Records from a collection
Segment Open
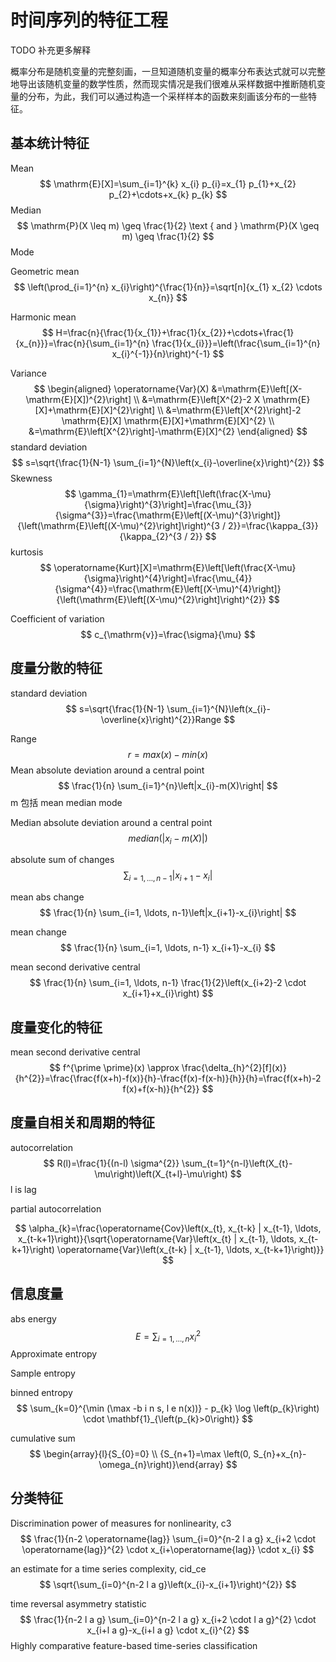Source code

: # 时间序列的特征工程

TODO 补充更多解释

概率分布是随机变量的完整刻画，一旦知道随机变量的概率分布表达式就可以完整地导出该随机变量的数学性质，然而现实情况是我们很难从采样数据中推断随机变量的分布，为此，我们可以通过构造一个采样样本的函数来刻画该分布的一些特征。

## 基本统计特征

Mean
$$
\mathrm{E}[X]=\sum_{i=1}^{k} x_{i} p_{i}=x_{1} p_{1}+x_{2} p_{2}+\cdots+x_{k} p_{k}
$$
Median
$$
\mathrm{P}(X \leq m) \geq \frac{1}{2} \text { and } \mathrm{P}(X \geq m) \geq \frac{1}{2}
$$
Mode



Geometric mean
$$
\left(\prod_{i=1}^{n} x_{i}\right)^{\frac{1}{n}}=\sqrt[n]{x_{1} x_{2} \cdots x_{n}}
$$


Harmonic mean
$$
H=\frac{n}{\frac{1}{x_{1}}+\frac{1}{x_{2}}+\cdots+\frac{1}{x_{n}}}=\frac{n}{\sum_{i=1}^{n} \frac{1}{x_{i}}}=\left(\frac{\sum_{i=1}^{n} x_{i}^{-1}}{n}\right)^{-1}
$$


Variance
$$
\begin{aligned} \operatorname{Var}(X) &=\mathrm{E}\left[(X-\mathrm{E}[X])^{2}\right] \\ &=\mathrm{E}\left[X^{2}-2 X \mathrm{E}[X]+\mathrm{E}[X]^{2}\right] \\ &=\mathrm{E}\left[X^{2}\right]-2 \mathrm{E}[X] \mathrm{E}[X]+\mathrm{E}[X]^{2} \\ &=\mathrm{E}\left[X^{2}\right]-\mathrm{E}[X]^{2} \end{aligned}
$$
standard deviation
$$
s=\sqrt{\frac{1}{N-1} \sum_{i=1}^{N}\left(x_{i}-\overline{x}\right)^{2}}
$$
Skewness
$$
\gamma_{1}=\mathrm{E}\left[\left(\frac{X-\mu}{\sigma}\right)^{3}\right]=\frac{\mu_{3}}{\sigma^{3}}=\frac{\mathrm{E}\left[(X-\mu)^{3}\right]}{\left(\mathrm{E}\left[(X-\mu)^{2}\right]\right)^{3 / 2}}=\frac{\kappa_{3}}{\kappa_{2}^{3 / 2}}
$$
kurtosis
$$
\operatorname{Kurt}[X]=\mathrm{E}\left[\left(\frac{X-\mu}{\sigma}\right)^{4}\right]=\frac{\mu_{4}}{\sigma^{4}}=\frac{\mathrm{E}\left[(X-\mu)^{4}\right]}{\left(\mathrm{E}\left[(X-\mu)^{2}\right]\right)^{2}}
$$



Coefficient of variation
$$
c_{\mathrm{v}}=\frac{\sigma}{\mu}
$$


## 度量分散的特征

standard deviation
$$
s=\sqrt{\frac{1}{N-1} \sum_{i=1}^{N}\left(x_{i}-\overline{x}\right)^{2}}Range
$$

Range
$$
r = max(x) - min(x)
$$
Mean absolute deviation around a central point
$$
\frac{1}{n} \sum_{i=1}^{n}\left|x_{i}-m(X)\right|
$$
m 包括 mean median mode

Median absolute deviation around a central point
$$
median(\left|x_{i}-m(X)\right|)
$$



absolute sum of changes
$$
\sum_{i=1, \ldots, n-1}\left|x_{i+1}-x_{i}\right|
$$

mean abs change
$$
\frac{1}{n} \sum_{i=1, \ldots, n-1}\left|x_{i+1}-x_{i}\right|
$$


mean change
$$
\frac{1}{n} \sum_{i=1, \ldots, n-1} x_{i+1}-x_{i}
$$


mean second derivative central
$$
\frac{1}{n} \sum_{i=1, \ldots, n-1} \frac{1}{2}\left(x_{i+2}-2 \cdot x_{i+1}+x_{i}\right)
$$



## 度量变化的特征

mean second derivative central
$$
f^{\prime \prime}(x) \approx \frac{\delta_{h}^{2}[f](x)}{h^{2}}=\frac{\frac{f(x+h)-f(x)}{h}-\frac{f(x)-f(x-h)}{h}}{h}=\frac{f(x+h)-2 f(x)+f(x-h)}{h^{2}}
$$






## 度量自相关和周期的特征

autocorrelation
$$
R(l)=\frac{1}{(n-l) \sigma^{2}} \sum_{t=1}^{n-l}\left(X_{t}-\mu\right)\left(X_{t+l}-\mu\right)
$$
l is lag

partial autocorrelation


$$
\alpha_{k}=\frac{\operatorname{Cov}\left(x_{t}, x_{t-k} | x_{t-1}, \ldots, x_{t-k+1}\right)}{\sqrt{\operatorname{Var}\left(x_{t} | x_{t-1}, \ldots, x_{t-k+1}\right) \operatorname{Var}\left(x_{t-k} | x_{t-1}, \ldots, x_{t-k+1}\right)}}
$$


## 信息度量

abs energy
$$
E=\sum_{i=1, \ldots, n} x_{i}^{2}
$$
Approximate entropy

Sample entropy

binned entropy
$$
\sum_{k=0}^{\min (\max -b i n s, l e n(x))} - p_{k} \log \left(p_{k}\right) \cdot \mathbf{1}_{\left(p_{k}>0\right)}
$$



 cumulative sum
$$
\begin{array}{l}{S_{0}=0} \\ {S_{n+1}=\max \left(0, S_{n}+x_{n}-\omega_{n}\right)}\end{array}
$$

## 分类特征

Discrimination power of measures for nonlinearity, c3
$$
\frac{1}{n-2 \operatorname{lag}} \sum_{i=0}^{n-2 l a g} x_{i+2 \cdot \operatorname{lag}}^{2} \cdot x_{i+\operatorname{lag}} \cdot x_{i}
$$


an estimate for a time series complexity, cid_ce
$$
\sqrt{\sum_{i=0}^{n-2 l a g}\left(x_{i}-x_{i+1}\right)^{2}}
$$

time reversal asymmetry statistic
$$
\frac{1}{n-2 l a g} \sum_{i=0}^{n-2 l a g} x_{i+2 \cdot l a g}^{2} \cdot x_{i+l a g}-x_{i+l a g} \cdot x_{i}^{2}
$$
Highly comparative feature-based time-series classification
Segment Closed
From the first line to the last, repeat the records exactly. Leave out the pictures.

> [Solution below]:
Source code

: # 时间序列的特征工程

TODO 补充更多解释

概率分布是随机变量的完整刻画，一旦知道随机变量的概率分布表达式就可以完整地导出该随机变量的数学性质，然而现实情况是我们很难从采样数据中推断随机变量的分布，为此，我们可以通过构造一个采样样本的函数来刻画该分布的一些特征。

## 基本统计特征

Mean
$$
\mathrm{E}[X]=\sum_{i=1}^{k} x_{i} p_{i}=x_{1} p_{1}+x_{2} p_{2}+\cdots+x_{k} p_{k}
$$
Median
$$
\mathrm{P}(X \leq m) \geq \frac{1}{2} \text { and } \mathrm{P}(X \geq m) \geq \frac{1}{2}
$$
Mode



Geometric mean
$$
\left(\prod_{i=1}^{n} x_{i}\right)^{\frac{1}{n}}=\sqrt[n]{x_{1} x_{2} \cdots x_{n}}
$$


Harmonic mean
$$
H=\frac{n}{\frac{1}{x_{1}}+\frac{1}{x_{2}}+\cdots+\frac{1}{x_{n}}}=\frac{n}{\sum_{i=1}^{n} \frac{1}{x_{i}}}=\left(\frac{\sum_{i=1}^{n} x_{i}^{-1}}{n}\right)^{-1}
$$


Variance
$$
\begin{aligned} \operatorname{Var}(X) &=\mathrm{E}\left[(X-\mathrm{E}[X])^{2}\right] \\ &=\mathrm{E}\left[X^{2}-2 X \mathrm{E}[X]+\mathrm{E}[X]^{2}\right] \\ &=\mathrm{E}\left[X^{2}\right]-2 \mathrm{E}[X] \mathrm{E}[X]+\mathrm{E}[X]^{2} \\ &=\mathrm{E}\left[X^{2}\right]-\mathrm{E}[X]^{2} \end{aligned}
$$
standard deviation
$$
s=\sqrt{\frac{1}{N-1} \sum_{i=1}^{N}\left(x_{i}-\overline{x}\right)^{2}}
$$
Skewness
$$
\gamma_{1}=\mathrm{E}\left[\left(\frac{X-\mu}{\sigma}\right)^{3}\right]=\frac{\mu_{3}}{\sigma^{3}}=\frac{\mathrm{E}\left[(X-\mu)^{3}\right]}{\left(\mathrm{E}\left[(X-\mu)^{2}\right]\right)^{3 / 2}}=\frac{\kappa_{3}}{\kappa_{2}^{3 / 2}}
$$
kurtosis
$$
\operatorname{Kurt}[X]=\mathrm{E}\left[\left(\frac{X-\mu}{\sigma}\right)^{4}\right]=\frac{\mu_{4}}{\sigma^{4}}=\frac{\mathrm{E}\left[(X-\mu)^{4}\right]}{\left(\mathrm{E}\left[(X-\mu)^{2}\right]\right)^{2}}
$$



Coefficient of variation
$$
c_{\mathrm{v}}=\frac{\sigma}{\mu}
$$


## 度量分散的特征

standard deviation
$$
s=\sqrt{\frac{1}{N-1} \sum_{i=1}^{N}\left(x_{i}-\overline{x}\right)^{2}}Range
$$

Range
$$
r = max(x) - min(x)
$$
Mean absolute deviation around a central point
$$
\frac{1}{n} \sum_{i=1}^{n}\left|x_{i}-m(X)\right|
$$
m 包括 mean median mode

Median absolute deviation around a central point
$$
median(\left|x_{i}-m(X)\right|)
$$



absolute sum of changes
$$
\sum_{i=1, \ldots, n-1}\left|x_{i+1}-x_{i}\right|
$$

mean abs change
$$
\frac{1}{n} \sum_{i=1, \ldots, n-1}\left|x_{i+1}-x_{i}\right|
$$


mean change
$$
\frac{1}{n} \sum_{i=1, \ldots, n-1} x_{i+1}-x_{i}
$$


mean second derivative central
$$
\frac{1}{n} \sum_{i=1, \ldots, n-1} \frac{1}{2}\left(x_{i+2}-2 \cdot x_{i+1}+x_{i}\right)
$$



## 度量变化的特征

mean second derivative central
$$
f^{\prime \prime}(x) \approx \frac{\delta_{h}^{2}[f](x)}{h^{2}}=\frac{\frac{f(x+h)-f(x)}{h}-\frac{f(x)-f(x-h)}{h}}{h}=\frac{f(x+h)-2 f(x)+f(x-h)}{h^{2}}
$$






## 度量自相关和周期的特征

autocorrelation
$$
R(l)=\frac{1}{(n-l) \sigma^{2}} \sum_{t=1}^{n-l}\left(X_{t}-\mu\right)\left(X_{t+l}-\mu\right)
$$
l is lag

partial autocorrelation


$$
\alpha_{k}=\frac{\operatorname{Cov}\left(x_{t}, x_{t-k} | x_{t-1}, \ldots, x_{t-k+1}\right)}{\sqrt{\operatorname{Var}\left(x_{t} | x_{t-1}, \ldots, x_{t-k+1}\right) \operatorname{Var}\left(x_{t-k} | x_{t-1}, \ldots, x_{t-k+1}\right)}}
$$


## 信息度量

abs energy
$$
E=\sum_{i=1, \ldots, n} x_{i}^{2}
$$
Approximate entropy

Sample entropy

binned entropy
$$
\sum_{k=0}^{\min (\max -b i n s, l e n(x))} - p_{k} \log \left(p_{k}\right) \cdot \mathbf{1}_{\left(p_{k}>0\right)}
$$



 cumulative sum
$$
\begin{array}{l}{S_{0}=0} \\ {S_{n+1}=\max \left(0, S_{n}+x_{n}-\omega_{n}\right)}\end{array}
$$

## 分类特征

Discrimination power of measures for nonlinearity, c3
$$
\frac{1}{n-2 \operatorname{lag}} \sum_{i=0}^{n-2 l a g} x_{i+2 \cdot \operatorname{lag}}^{2} \cdot x_{i+\operatorname{lag}} \cdot x_{i}
$$


an estimate for a time series complexity, cid_ce
$$
\sqrt{\sum_{i=0}^{n-2 l a g}\left(x_{i}-x_{i+1}\right)^{2}}
$$

time reversal asymmetry statistic
$$
\frac{1}{n-2 l a g} \sum_{i=0}^{n-2 l a g} x_{i+2 \cdot l a g}^{2} \cdot x_{i+l a g}-x_{i+l a g} \cdot x_{i}^{2}
$$
Highly comparative feature-based time-series classification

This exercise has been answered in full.